====== Supplied material ======

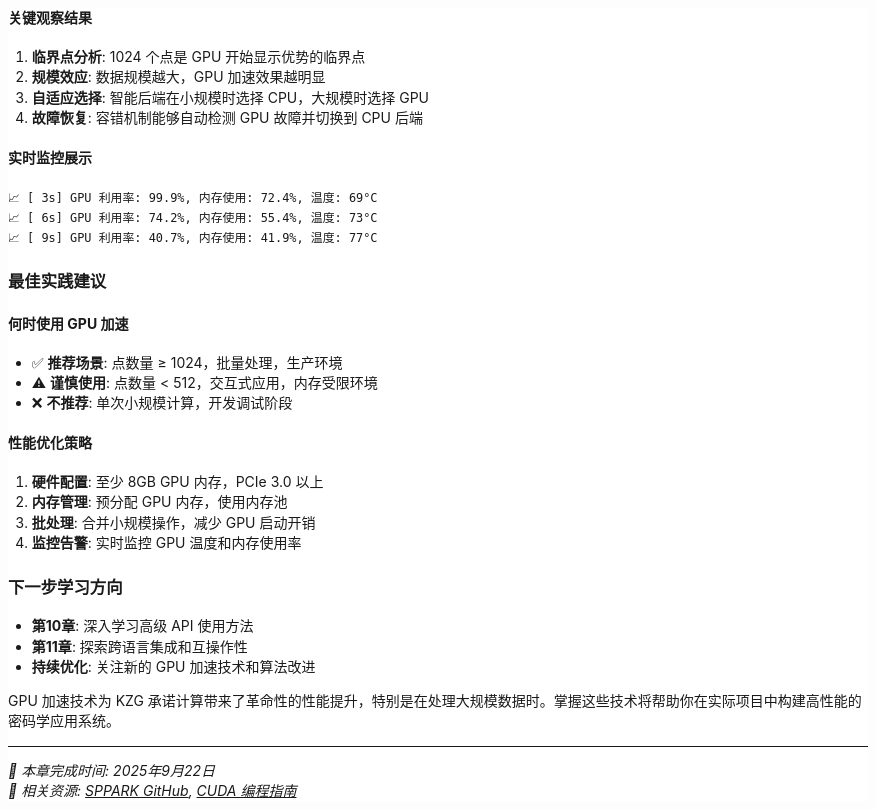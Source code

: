 #### 关键观察结果

1. **临界点分析**: 1024 个点是 GPU 开始显示优势的临界点
2. **规模效应**: 数据规模越大，GPU 加速效果越明显
3. **自适应选择**: 智能后端在小规模时选择 CPU，大规模时选择 GPU
4. **故障恢复**: 容错机制能够自动检测 GPU 故障并切换到 CPU 后端

#### 实时监控展示

```
📈 [ 3s] GPU 利用率: 99.9%, 内存使用: 72.4%, 温度: 69°C
📈 [ 6s] GPU 利用率: 74.2%, 内存使用: 55.4%, 温度: 73°C  
📈 [ 9s] GPU 利用率: 40.7%, 内存使用: 41.9%, 温度: 77°C
```

### 最佳实践建议

#### 何时使用 GPU 加速

- ✅ **推荐场景**: 点数量 ≥ 1024，批量处理，生产环境
- ⚠️ **谨慎使用**: 点数量 < 512，交互式应用，内存受限环境
- ❌ **不推荐**: 单次小规模计算，开发调试阶段

#### 性能优化策略

1. **硬件配置**: 至少 8GB GPU 内存，PCIe 3.0 以上
2. **内存管理**: 预分配 GPU 内存，使用内存池
3. **批处理**: 合并小规模操作，减少 GPU 启动开销
4. **监控告警**: 实时监控 GPU 温度和内存使用率

### 下一步学习方向

- **第10章**: 深入学习高级 API 使用方法
- **第11章**: 探索跨语言集成和互操作性
- **持续优化**: 关注新的 GPU 加速技术和算法改进

GPU 加速技术为 KZG 承诺计算带来了革命性的性能提升，特别是在处理大规模数据时。掌握这些技术将帮助你在实际项目中构建高性能的密码学应用系统。

---

*📝 本章完成时间: 2025年9月22日*  
*🔗 相关资源: [SPPARK GitHub](https://github.com/supranational/sppark), [CUDA 编程指南](https://docs.nvidia.com/cuda/)*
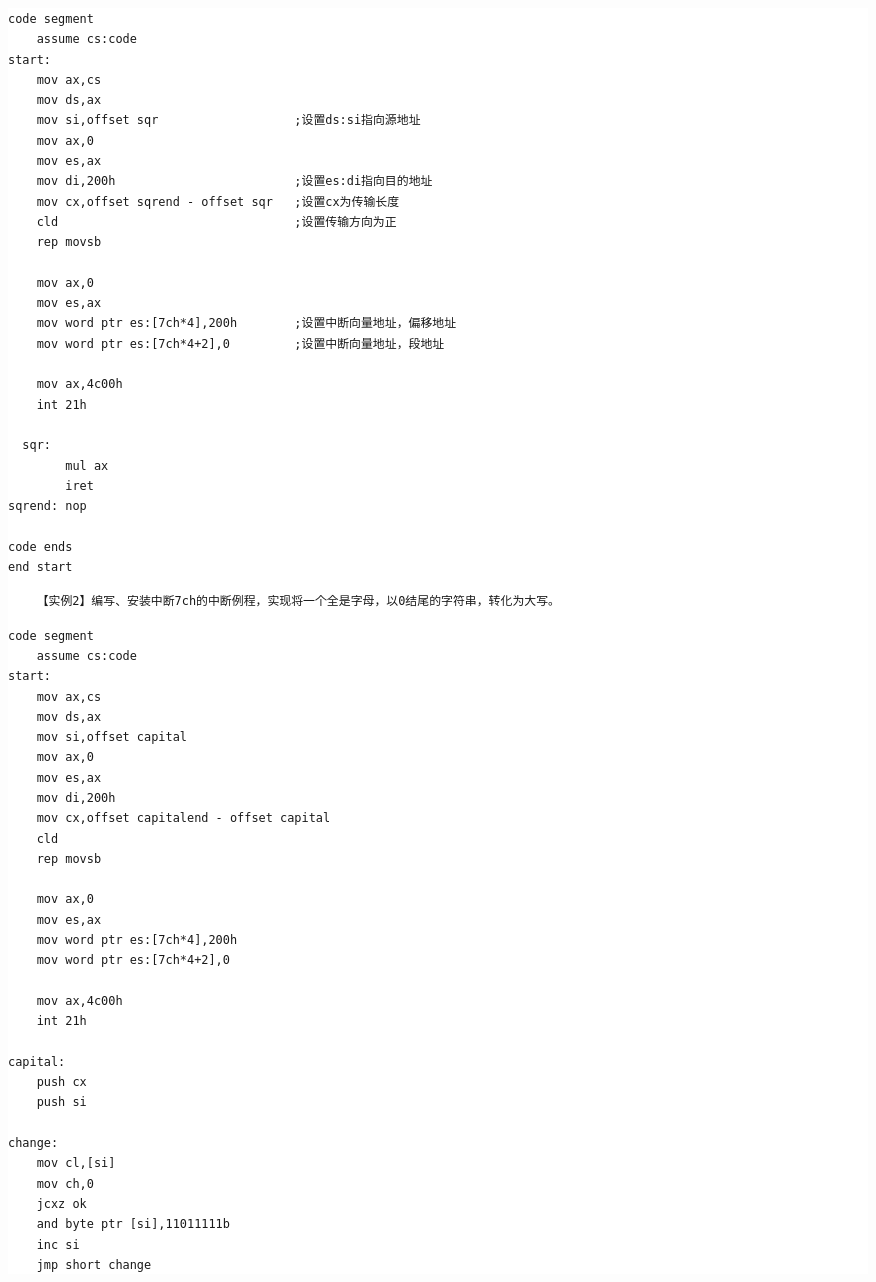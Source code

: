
 ```
code segment
    assume cs:code
start:
    mov ax,cs
    mov ds,ax
    mov si,offset sqr					;设置ds:si指向源地址
    mov ax,0
    mov es,ax
    mov di,200h							;设置es:di指向目的地址
    mov cx,offset sqrend - offset sqr	;设置cx为传输长度
    cld									;设置传输方向为正
    rep movsb

    mov ax,0
    mov es,ax
    mov word ptr es:[7ch*4],200h        ;设置中断向量地址，偏移地址
    mov word ptr es:[7ch*4+2],0         ;设置中断向量地址，段地址

    mov ax,4c00h
    int 21h

  sqr:  
		mul ax
		iret
sqrend:	nop

code ends
end start
```
        【实例2】编写、安装中断7ch的中断例程，实现将一个全是字母，以0结尾的字符串，转化为大写。
```
code segment
    assume cs:code
start:
    mov ax,cs
    mov ds,ax
    mov si,offset capital
    mov ax,0
    mov es,ax
    mov di,200h
    mov cx,offset capitalend - offset capital
    cld
    rep movsb

    mov ax,0
    mov es,ax
    mov word ptr es:[7ch*4],200h
    mov word ptr es:[7ch*4+2],0

    mov ax,4c00h
    int 21h

capital:
    push cx
    push si
		
change: 
    mov cl,[si]
    mov ch,0
    jcxz ok
    and byte ptr [si],11011111b
    inc si
    jmp short change
```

======

■ **Task prompt**: Pictures do not belong in the copy. Please reproduce the entries above exactly otherwise.

■ **Written response**:
Source code

: #### 关键观察结果

1. **临界点分析**: 1024 个点是 GPU 开始显示优势的临界点
2. **规模效应**: 数据规模越大，GPU 加速效果越明显
3. **自适应选择**: 智能后端在小规模时选择 CPU，大规模时选择 GPU
4. **故障恢复**: 容错机制能够自动检测 GPU 故障并切换到 CPU 后端

#### 实时监控展示

```
📈 [ 3s] GPU 利用率: 99.9%, 内存使用: 72.4%, 温度: 69°C
📈 [ 6s] GPU 利用率: 74.2%, 内存使用: 55.4%, 温度: 73°C  
📈 [ 9s] GPU 利用率: 40.7%, 内存使用: 41.9%, 温度: 77°C
```

### 最佳实践建议

#### 何时使用 GPU 加速

- ✅ **推荐场景**: 点数量 ≥ 1024，批量处理，生产环境
- ⚠️ **谨慎使用**: 点数量 < 512，交互式应用，内存受限环境
- ❌ **不推荐**: 单次小规模计算，开发调试阶段

#### 性能优化策略

1. **硬件配置**: 至少 8GB GPU 内存，PCIe 3.0 以上
2. **内存管理**: 预分配 GPU 内存，使用内存池
3. **批处理**: 合并小规模操作，减少 GPU 启动开销
4. **监控告警**: 实时监控 GPU 温度和内存使用率

### 下一步学习方向

- **第10章**: 深入学习高级 API 使用方法
- **第11章**: 探索跨语言集成和互操作性
- **持续优化**: 关注新的 GPU 加速技术和算法改进

GPU 加速技术为 KZG 承诺计算带来了革命性的性能提升，特别是在处理大规模数据时。掌握这些技术将帮助你在实际项目中构建高性能的密码学应用系统。

---

*📝 本章完成时间: 2025年9月22日*  
*🔗 相关资源: [SPPARK GitHub](https://github.com/supranational/sppark), [CUDA 编程指南](https://docs.nvidia.com/cuda/)*
Source code

:
 ```
code segment
    assume cs:code
start:
    mov ax,cs
    mov ds,ax
    mov si,offset sqr					;设置ds:si指向源地址
    mov ax,0
    mov es,ax
    mov di,200h							;设置es:di指向目的地址
    mov cx,offset sqrend - offset sqr	;设置cx为传输长度
    cld									;设置传输方向为正
    rep movsb

    mov ax,0
    mov es,ax
    mov word ptr es:[7ch*4],200h        ;设置中断向量地址，偏移地址
    mov word ptr es:[7ch*4+2],0         ;设置中断向量地址，段地址

    mov ax,4c00h
    int 21h

  sqr:  
		mul ax
		iret
sqrend:	nop

code ends
end start
```
        【实例2】编写、安装中断7ch的中断例程，实现将一个全是字母，以0结尾的字符串，转化为大写。
```
code segment
    assume cs:code
start:
    mov ax,cs
    mov ds,ax
    mov si,offset capital
    mov ax,0
    mov es,ax
    mov di,200h
    mov cx,offset capitalend - offset capital
    cld
    rep movsb

    mov ax,0
    mov es,ax
    mov word ptr es:[7ch*4],200h
    mov word ptr es:[7ch*4+2],0

    mov ax,4c00h
    int 21h

capital:
    push cx
    push si
		
change: 
    mov cl,[si]
    mov ch,0
    jcxz ok
    and byte ptr [si],11011111b
    inc si
    jmp short change
```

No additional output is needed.